▶ [WHAT IS BEING ASKED] Would you set down the lines running from the one that holds "floating-point $\sup W$" to the final line of the listing, both included, exactly and with no others?

═══ DATA EXTRACTS

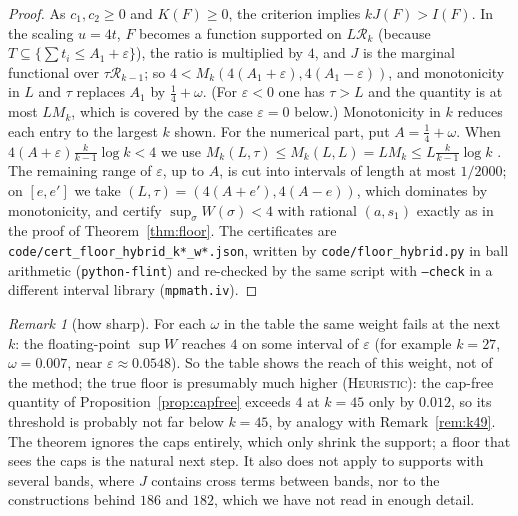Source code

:\documentclass[11pt]{amsart}
\theoremstyle{definition}
\theoremstyle{remark}
\newtheorem{remark}[theorem]{Remark}
\newcommand{\lbl}[1]{\textup{\textsc{#1}}}
\newcommand{\R}{\mathcal{R}}
\begin{document}
\begin{proof}
As $c_1,c_2\ge0$ and $K(F)\ge0$, the criterion implies $kJ(F)>I(F)$. In the
scaling $u=4t$, $F$ becomes a function supported on $L\R_k$ (because
$T\subseteq\{\sum t_i\le A_1+\varepsilon\}$), the ratio is multiplied by $4$,
and $J$ is the marginal functional over $\tau\R_{k-1}$; so
$4<M_k(4(A_1+\varepsilon),4(A_1-\varepsilon))$, and monotonicity in $L$ and
$\tau$ replaces $A_1$ by $\frac14+\omega$. (For $\varepsilon<0$ one has
$\tau>L$ and the quantity is at most $LM_k$, which is covered by the case
$\varepsilon=0$ below.) Monotonicity in $k$ reduces each entry to the largest
$k$ shown. For the numerical part, put $A=\frac14+\omega$. When
$4(A+\varepsilon)\frac{k}{k-1}\log k<4$ we use
$M_k(L,\tau)\le M_k(L,L)=LM_k\le L\frac{k}{k-1}\log k$
\cite[Cor.~6.4]{Pol14b}. The remaining range of $\varepsilon$, up to $A$, is
cut into intervals of length at most $1/2000$; on $[e,e']$ we take
$(L,\tau)=(4(A+e'),4(A-e))$, which dominates by monotonicity, and certify
$\sup_\sigma W(\sigma)<4$ with rational $(a,s_1)$ exactly as in the proof of
Theorem~\ref{thm:floor}. The certificates are
\texttt{code/cert\_floor\_hybrid\_k*\_w*.json}, written by
\texttt{code/floor\_hybrid.py} in ball arithmetic (\texttt{python-flint}) and
re-checked by the same script with \texttt{--check} in a different interval
library (\texttt{mpmath.iv}).
\end{proof}

\begin{remark}[how sharp]
For each $\omega$ in the table the same weight fails at the next $k$: the
floating-point $\sup W$ reaches $4$ on some interval of $\varepsilon$ (for
example $k=27$, $\omega=0.007$, near $\varepsilon\approx0.0548$). So the table
shows the reach of this weight, not of the method; the true floor is
presumably much higher (\lbl{Heuristic}): the cap-free quantity of
Proposition~\ref{prop:capfree} exceeds $4$ at $k=45$ only by $0.012$, so its
threshold is probably not far below $k=45$, by analogy with
Remark~\ref{rem:k49}. The theorem ignores the caps entirely, which only shrink the
support; a floor that sees the caps is the natural next step. It also does not
apply to supports with several bands, where $J$ contains cross terms between
bands, nor to the constructions behind $186$ and $182$, which we have not
read in enough detail.
\end{remark}
\end{document}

══════

▶ [EXPECTED OUTPUT]
floating-point $\sup W$ reaches $4$ on some interval of $\varepsilon$ (for
example $k=27$, $\omega=0.007$, near $\varepsilon\approx0.0548$). So the table
shows the reach of this weight, not of the method; the true floor is
presumably much higher (\lbl{Heuristic}): the cap-free quantity of
Proposition~\ref{prop:capfree} exceeds $4$ at $k=45$ only by $0.012$, so its
threshold is probably not far below $k=45$, by analogy with
Remark~\ref{rem:k49}. The theorem ignores the caps entirely, which only shrink the
support; a floor that sees the caps is the natural next step. It also does not
apply to supports with several bands, where $J$ contains cross terms between
bands, nor to the constructions behind $186$ and $182$, which we have not
read in enough detail.
\end{remark}
\end{document}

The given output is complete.